-------- ENTRIES SUPPLIED --------

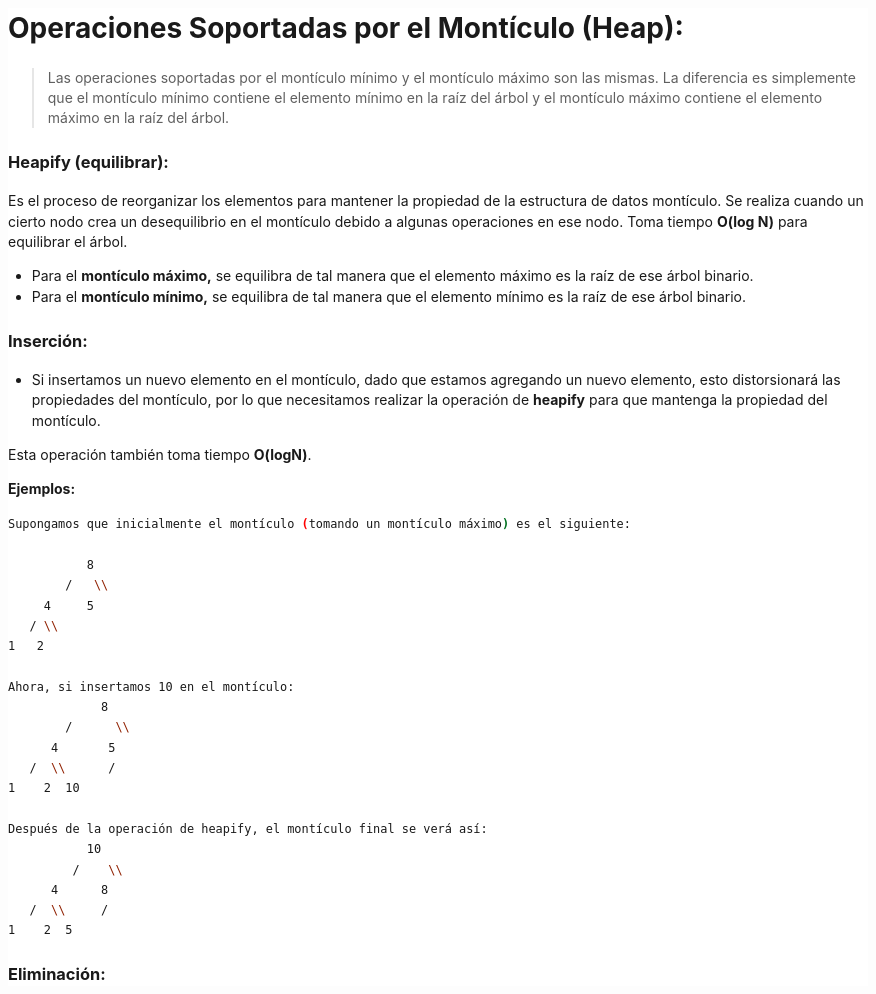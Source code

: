 # Operaciones Soportadas por el Montículo (Heap):

> Las operaciones soportadas por el montículo mínimo y el montículo máximo son las mismas. La diferencia es simplemente que el montículo mínimo contiene el elemento mínimo en la raíz del árbol y el montículo máximo contiene el elemento máximo en la raíz del árbol.
> 

### **Heapify (equilibrar):**

Es el proceso de reorganizar los elementos para mantener la propiedad de la estructura de datos montículo. Se realiza cuando un cierto nodo crea un desequilibrio en el montículo debido a algunas operaciones en ese nodo. Toma tiempo **O(log N)** para equilibrar el árbol.

- Para el **montículo máximo,** se equilibra de tal manera que el elemento máximo es la raíz de ese árbol binario.
- Para el **montículo mínimo,** se equilibra de tal manera que el elemento mínimo es la raíz de ese árbol binario.

### Inserción:

- Si insertamos un nuevo elemento en el montículo, dado que estamos agregando un nuevo elemento, esto distorsionará las propiedades del montículo, por lo que necesitamos realizar la operación de **heapify** para que mantenga la propiedad del montículo.

Esta operación también toma tiempo **O(logN)**.

**Ejemplos:**

```bash
Supongamos que inicialmente el montículo (tomando un montículo máximo) es el siguiente:

           8
        /   \\
     4     5
   / \\
1   2

Ahora, si insertamos 10 en el montículo:
             8
        /      \\
      4       5
   /  \\      /
1    2  10

Después de la operación de heapify, el montículo final se verá así:
           10
         /    \\
      4      8
   /  \\     /
1    2  5
```

### Eliminación:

--------

EXERCISE DIRECTIONS: Check the listing above for lines containing the string "raíz", and copy each one.

COMPLETED TASK:
> Las operaciones soportadas por el montículo mínimo y el montículo máximo son las mismas. La diferencia es simplemente que el montículo mínimo contiene el elemento mínimo en la raíz del árbol y el montículo máximo contiene el elemento máximo en la raíz del árbol.
- Para el **montículo máximo,** se equilibra de tal manera que el elemento máximo es la raíz de ese árbol binario.
- Para el **montículo mínimo,** se equilibra de tal manera que el elemento mínimo es la raíz de ese árbol binario.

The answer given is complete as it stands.